La violenza è indubbiamente efficace: minaccio un bambino di punizione ed egli smette di comportarsi male, puntare una pistola è un buon metodo per far fare agli altri quel che si vuole, anche il ricatto funziona abbastanza bene; la violenza non si preoccupa granché delle conseguenze immediate e men che mai delle conseguenze ultime della sua azione; la nonviolenza sì, cerca di preoccuparsi e di vedere le catene di violenza che percorrono la società. Un’azione nonviolenta cerca la coerenza tra pensiero, sentimento e azione e tale coerenza ha un senso sociale perché aspira a trattare gli altri come si vorrebbe essere trattati (il vecchio santo principio della Regola d’Oro, grande precursore dell’idea di nonviolenza).

Di conseguenza l’azione nonviolenta non può essere valutata in termini di efficacia immediata ma di efficacia all’interno di un processo temporale più o meno lungo. In tal senso possiamo pensare la storia umana come una lotta di liberazione progressiva dalla violenza. Le monarchie assolute erano più violente di quelle costituzionali, ed esse più della democrazia formale che è più violenta della democrazia diretta e così via, per esempio. La storia umana avanza verso la nonviolenza, in modo non lineare, con i suoi alti e bassi, ma in direzione crescente nel suo complesso.

La storia è stata interpretata in generale dal punto di vista della violenza; guardarla dal punto di vista della nonviolenza cambia radicalmente la prospettiva e la lettura della storia stessa. Per esempio la nonviolenza si occupa delle culture e dei popoli piuttosto che dei personaggi che possono essere, al massimo, una buona allegoria del proprio popolo.

Alcune questioni controverse

Abbiamo da dirimere e discutere i concetti “violenza necessaria” e di “diritto di replica”.

Si dice ad esempio che la Resistenza fu una lotta violenta perché i partigiani imbracciarono le armi contro i nazisti che occupavano l’Italia e che se non l’avessero fatto saremmo ancora sotto il regime fascista. Questa visione dà poco peso sia all’azione popolare che determinò la sconfitta in guerra e la caduta del fascismo e ancor meno peso alla componente nonviolenta che era già presente in quella lotta; però anche senza questo non tiene conto del diritto di replica, cioè della possibilità di una risposta proporzionale alla violenza. Se una persona mi punta una pistola addosso io ho diritto di tirargli un calcio per evitare che mi uccida e così facendo sto facendo un’azione nonviolenta; se dopo prendo la sua pistola e lo uccido rientro nel circolo della violenza. Questo concetto, complesso e delicato nella sua attuazione, è il concetto nonviolento del diritto di replica.

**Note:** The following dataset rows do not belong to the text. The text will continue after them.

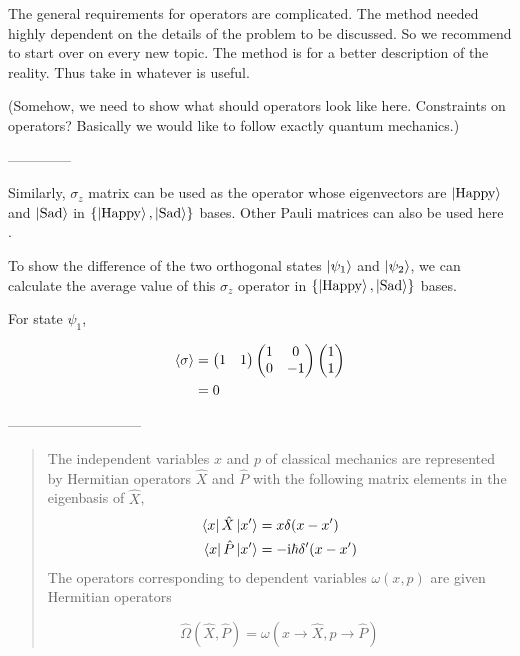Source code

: \documentclass[%
 aip,
 jmp,%
 amsmath,amssymb,
 reprint,%
]{revtex4-1}
\begin{document}
The general requirements for operators are complicated. The method needed highly dependent on the details of the problem to be discussed. So we recommend to start over on every new topic. The method is for a better description of the reality. Thus take in whatever is useful.



(Somehow, we need to show what should operators look like here. Constraints on operators? Basically we would like to follow exactly quantum mechanics.)







--------------

Similarly, $\sigma_z$ matrix can be used as the operator whose eigenvectors are $\left| \mathrm{Happy}\right\rangle$ and $\left| \mathrm{Sad}\right\rangle$ in $\{\left| \mathrm{Happy}\right\rangle, \left| \mathrm{Sad}\right\rangle\}$ bases. Other Pauli matrices can also be used here . 

To show the difference of the two orthogonal states $\left| \psi_1\right\rangle$ and $\left| \psi_2\right\rangle$, we can calculate the average value of this $\sigma_z$ operator in $\{\left| \mathrm{Happy}\right\rangle, \left| \mathrm{Sad}\right\rangle\}$ bases.

For state $\psi_1$,

\begin{align}
\left< \sigma \right> &= \begin{pmatrix} 1 & 1 \end{pmatrix}
\begin{pmatrix}
1 & 0 \\
0 & -1
\end{pmatrix}
\begin{pmatrix}
1 \\ 1
\end{pmatrix} \\
& = 0
\end{align}









-----------------------------





\begin{quote}
The independent variables $x$ and $p$ of classical mechanics are represented by Hermitian operators $\hat X$ and $\hat P$ with the following matrix elements in the eigenbasis of $\hat X$,
\begin{align}
\left\langle x\right|\hat X\left| x'\right\rangle &= x\delta(x-x') \\
\left\langle x\right|\hat P\left| x'\right\rangle &= -\mathrm i \hbar \delta'(x-x')
\end{align}
The operators corresponding to dependent variables $\omega(x,p)$ are given Hermitian operators

\begin{equation}
\hat \Omega(\hat X, \hat P) = \omega(x\rightarrow \hat X, p \rightarrow \hat P)
\end{equation}

\end{quote}
\end{document}
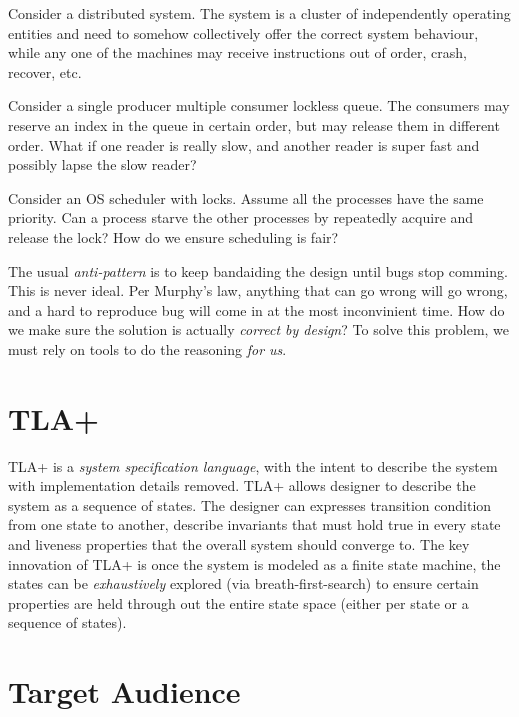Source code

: \documentclass{report}
\begin{document}
Consider a distributed system. The system is a cluster of independently
operating entities and need to somehow collectively offer the correct system
behaviour, while any one of the machines may receive instructions out of order,
crash, recover, etc. \newline

Consider a single producer multiple consumer lockless queue. The consumers may 
reserve an index in the queue in certain order, but may release them in different order. 
What if one reader is really slow, and another reader is super fast and possibly 
lapse the slow reader? \newline

Consider an OS scheduler with locks. Assume all the processes have the same
priority. Can a process starve the other processes by repeatedly acquire and
release the lock? How do we ensure scheduling is fair?\newline

The usual \textit{anti-pattern} is to keep bandaiding the design until bugs stop
comming. This is never ideal. Per Murphy's law, anything that can go wrong will
go wrong, and a hard to reproduce bug will come in at the most inconvinient
time. How do we make sure the solution is actually \textit{correct by design}?
To solve this problem, we must rely on tools to do the reasoning \textit{for
us}.

\section{TLA+}

TLA+ is a \textit{system specification language}, with the intent to describe
the system with implementation details removed. TLA+ allows designer to describe
the system as a sequence of states. The designer can expresses transition
condition from one state to another, describe invariants that must hold true in
every state and liveness properties that the overall system should converge to.
The key innovation of TLA+ is once the system is modeled as a finite state
machine, the states can be \textit{exhaustively} explored (via
breath-first-search) to ensure certain properties are held through out the
entire state space (either per state or a sequence of states).\newline

\section{Target Audience}
\end{document}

Il tema della “violenza necessaria” è invece la teoria, diffusa in vari ambienti “rivoluzionari” che pur non aspirando alla guerra o alla violenza ritengono necessario l’uso della forza in certe circostanze: questo concetto è stato spesso usato come giustificazione di azioni rivoluzionarie la cui direzione a lungo termine non è andata nel senso della nonviolenza. Anche qui un attento studio delle situazioni storiche può far trarre giudizi diversi sui fatti; ma farlo, come dicevo prima, in una prospettiva storica che analizzi tendenze mi pare la soluzione più utile e scientificamente interessante.

In conclusione

Ho buttato giù alcune idee che spero siano state utili a chiarire concetti e a creare condizioni previe al dialogo senza le quali i dibattiti e gli scambi d’opinione prendono un tono da contrapposizione sterile. Vorrei terminare sottolineando che questo dibattito non può che essere ideologico, dato che sono le idee che ci permettono di inquadrare ed affrontare i problemi; e questo anche se la più scadente delle ideologie, il pragmatismo, si ostina a recitare il suo mantra della “fine delle ideologie”, buona scusa per far passare qualsiasi assurdità come frutto delle “cose stesse”.

E che questo dibattito possa chiarire idee e stimolare azioni verso un vero cambiamento nonviolento che non potrà essere che il cambiamento radicale di mentalità e di strutture sociali di cui abbiamo urgente bisogno.